|
[Date Prev][Date Next][Thread Prev][Thread Next][Date Index][Thread Index] Re: [Xen-devel] [PATCH v6 1/8] AMD/IOMMU: don't blindly allocate interrupt remapping tables
> -----Original Message-----
> From: Xen-devel <xen-devel-bounces@xxxxxxxxxxxxxxxxxxxx> On Behalf Of Jan
> Beulich
> Sent: 19 September 2019 14:22
> To: xen-devel@xxxxxxxxxxxxxxxxxxxx
> Cc: Andrew Cooper <Andrew.Cooper3@xxxxxxxxxx>; Suravee Suthikulpanit
> <suravee.suthikulpanit@xxxxxxx>
> Subject: [Xen-devel] [PATCH v6 1/8] AMD/IOMMU: don't blindly allocate
> interrupt remapping tables
>
> ACPI tables are free to list far more device coordinates than there are
> actual devices. By delaying the table allocations for most cases, and
> doing them only when an actual device is known to be present at a given
> position, overall memory used for the tables goes down from over 500k
> pages to just over 1k (on my system having such ACPI table contents).
>
> Tables continue to get allocated right away for special entries
> (IO-APIC, HPET) as well as for alias IDs. While in the former case
> that's simply because there may not be any device at a given position,
> in the latter case this is to avoid having to introduce ref-counting of
> table usage.
>
> The change involves invoking
> iterate_ivrs_mappings(amd_iommu_setup_device_table) a second time,
> because the function now wants to be able to find PCI devices, which
> isn't possible yet when IOMMU setup happens very early during x2APIC
> mode setup. In this context amd_iommu_init_interrupt() gets renamed as
> well.
>
> The logic adjusting a DTE's interrupt remapping attributes also gets
> changed, such that the lack of an IRT would result in target aborted
> rather than not remapped interrupts (should any occur).
>
> Note that for now phantom functions get separate IRTs allocated, as was
> the case before.
>
> Signed-off-by: Jan Beulich <jbeulich@xxxxxxxx>
Reviewed-by: Paul Durrant <paul.durrant@xxxxxxxxxx>
> ---
> v6: Acquire IOMMU lock in code added to amd_iommu_add_device(). Drop a
> pointless use of the conditional operator.
> v5: New.
> ---
> TBD: This retains prior (but suspicious) behavior of not calling
> amd_iommu_set_intremap_table() for "invalid" IVRS mapping entries.

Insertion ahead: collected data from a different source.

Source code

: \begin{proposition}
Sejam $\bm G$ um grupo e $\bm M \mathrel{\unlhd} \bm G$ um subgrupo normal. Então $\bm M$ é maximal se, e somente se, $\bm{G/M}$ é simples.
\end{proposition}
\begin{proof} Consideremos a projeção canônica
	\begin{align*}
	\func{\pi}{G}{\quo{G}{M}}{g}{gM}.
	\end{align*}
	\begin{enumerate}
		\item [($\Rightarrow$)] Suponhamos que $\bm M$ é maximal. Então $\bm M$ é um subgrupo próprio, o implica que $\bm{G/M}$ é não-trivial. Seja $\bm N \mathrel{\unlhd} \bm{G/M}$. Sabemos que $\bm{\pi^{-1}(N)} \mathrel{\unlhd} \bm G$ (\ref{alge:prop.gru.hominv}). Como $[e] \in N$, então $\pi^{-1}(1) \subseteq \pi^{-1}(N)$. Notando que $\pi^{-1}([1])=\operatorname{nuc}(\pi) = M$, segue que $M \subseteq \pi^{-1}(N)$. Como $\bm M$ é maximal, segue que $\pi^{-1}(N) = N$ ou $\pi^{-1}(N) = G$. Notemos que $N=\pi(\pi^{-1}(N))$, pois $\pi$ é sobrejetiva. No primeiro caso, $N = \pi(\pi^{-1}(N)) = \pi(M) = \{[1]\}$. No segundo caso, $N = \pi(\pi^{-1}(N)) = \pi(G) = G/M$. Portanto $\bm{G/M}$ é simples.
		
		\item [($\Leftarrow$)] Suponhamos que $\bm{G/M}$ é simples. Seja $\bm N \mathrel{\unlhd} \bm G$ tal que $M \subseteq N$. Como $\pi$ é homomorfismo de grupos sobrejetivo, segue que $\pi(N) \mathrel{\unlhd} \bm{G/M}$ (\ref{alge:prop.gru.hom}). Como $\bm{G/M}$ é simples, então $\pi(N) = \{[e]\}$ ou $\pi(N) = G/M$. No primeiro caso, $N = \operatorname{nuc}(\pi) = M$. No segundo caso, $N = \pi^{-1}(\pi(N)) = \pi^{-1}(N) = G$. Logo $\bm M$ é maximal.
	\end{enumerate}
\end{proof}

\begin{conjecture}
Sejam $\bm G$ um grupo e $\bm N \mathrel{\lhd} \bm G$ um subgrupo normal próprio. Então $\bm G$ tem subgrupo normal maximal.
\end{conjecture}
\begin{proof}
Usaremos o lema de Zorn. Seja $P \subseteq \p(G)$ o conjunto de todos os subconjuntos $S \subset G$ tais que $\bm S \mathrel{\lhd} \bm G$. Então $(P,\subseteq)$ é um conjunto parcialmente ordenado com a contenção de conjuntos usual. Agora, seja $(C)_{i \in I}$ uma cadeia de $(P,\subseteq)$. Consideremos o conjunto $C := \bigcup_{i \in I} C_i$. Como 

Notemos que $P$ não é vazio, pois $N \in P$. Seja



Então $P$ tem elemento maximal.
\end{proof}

> Since DTE.IV=0 means un-remapped interrupts, I wonder if this needs
> changing.
>
> Backporting note: This depends on b5fbe81196 "iommu / x86: move call to
> scan_pci_devices() out of vendor code"!
>
> ---
> xen/drivers/passthrough/amd/iommu_acpi.c | 65 +++++++++++++----------
> xen/drivers/passthrough/amd/iommu_init.c | 73
> ++++++++++++++++++++------
> xen/drivers/passthrough/amd/iommu_intr.c | 4 -
> xen/drivers/passthrough/amd/iommu_map.c | 5 +
> xen/drivers/passthrough/amd/pci_amd_iommu.c | 43 ++++++++++++++-
> xen/include/asm-x86/hvm/svm/amd-iommu-proto.h | 2
> 6 files changed, 143 insertions(+), 49 deletions(-)
>
> --- a/xen/drivers/passthrough/amd/iommu_acpi.c
> +++ b/xen/drivers/passthrough/amd/iommu_acpi.c
> @@ -53,7 +53,8 @@ union acpi_ivhd_device {
> };
>
> static void __init add_ivrs_mapping_entry(
> - u16 bdf, u16 alias_id, u8 flags, struct amd_iommu *iommu)

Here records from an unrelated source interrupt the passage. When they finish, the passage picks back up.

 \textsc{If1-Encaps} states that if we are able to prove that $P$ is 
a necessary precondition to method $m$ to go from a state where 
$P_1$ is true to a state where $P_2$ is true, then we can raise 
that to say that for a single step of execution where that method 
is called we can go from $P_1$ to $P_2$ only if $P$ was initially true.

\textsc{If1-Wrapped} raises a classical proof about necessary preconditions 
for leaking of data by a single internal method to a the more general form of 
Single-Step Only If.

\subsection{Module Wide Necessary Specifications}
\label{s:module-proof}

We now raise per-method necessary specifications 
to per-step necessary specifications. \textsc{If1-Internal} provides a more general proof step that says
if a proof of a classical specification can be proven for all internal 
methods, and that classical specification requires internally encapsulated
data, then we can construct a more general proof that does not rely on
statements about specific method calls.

> + uint16_t bdf, uint16_t alias_id, uint8_t flags, bool alloc_irt,
> + struct amd_iommu *iommu)
> {
> struct ivrs_mappings *ivrs_mappings = get_ivrs_mappings(iommu->seg);
>
> @@ -69,27 +70,32 @@ static void __init add_ivrs_mapping_entr
> if ( iommu->bdf == bdf )
> return;
>
> - if ( !ivrs_mappings[alias_id].intremap_table )
> + /* Allocate interrupt remapping table if needed. */
> + if ( iommu_intremap && !ivrs_mappings[alias_id].intremap_table )
> {
> - /* allocate per-device interrupt remapping table */
> - if ( amd_iommu_perdev_intremap )
> - ivrs_mappings[alias_id].intremap_table =
> - amd_iommu_alloc_intremap_table(
> - iommu,
> - &ivrs_mappings[alias_id].intremap_inuse);
> - else
> - {
> - if ( shared_intremap_table == NULL )
> - shared_intremap_table = amd_iommu_alloc_intremap_table(
> - iommu,
> - &shared_intremap_inuse);
> - ivrs_mappings[alias_id].intremap_table = shared_intremap_table;
> - ivrs_mappings[alias_id].intremap_inuse = shared_intremap_inuse;
> - }
> -
> - if ( !ivrs_mappings[alias_id].intremap_table )
> - panic("No memory for %04x:%02x:%02x.%u's IRT\n", iommu->seg,
> - PCI_BUS(alias_id), PCI_SLOT(alias_id),
> PCI_FUNC(alias_id));
> + if ( !amd_iommu_perdev_intremap )
> + {
> + if ( !shared_intremap_table )
> + shared_intremap_table = amd_iommu_alloc_intremap_table(
> + iommu, &shared_intremap_inuse);
> +
> + if ( !shared_intremap_table )
> + panic("No memory for shared IRT\n");
> +
> + ivrs_mappings[alias_id].intremap_table = shared_intremap_table;
> + ivrs_mappings[alias_id].intremap_inuse = shared_intremap_inuse;
> + }
> + else if ( alloc_irt )
> + {
> + ivrs_mappings[alias_id].intremap_table =
> + amd_iommu_alloc_intremap_table(
> + iommu, &ivrs_mappings[alias_id].intremap_inuse);
> +
> + if ( !ivrs_mappings[alias_id].intremap_table )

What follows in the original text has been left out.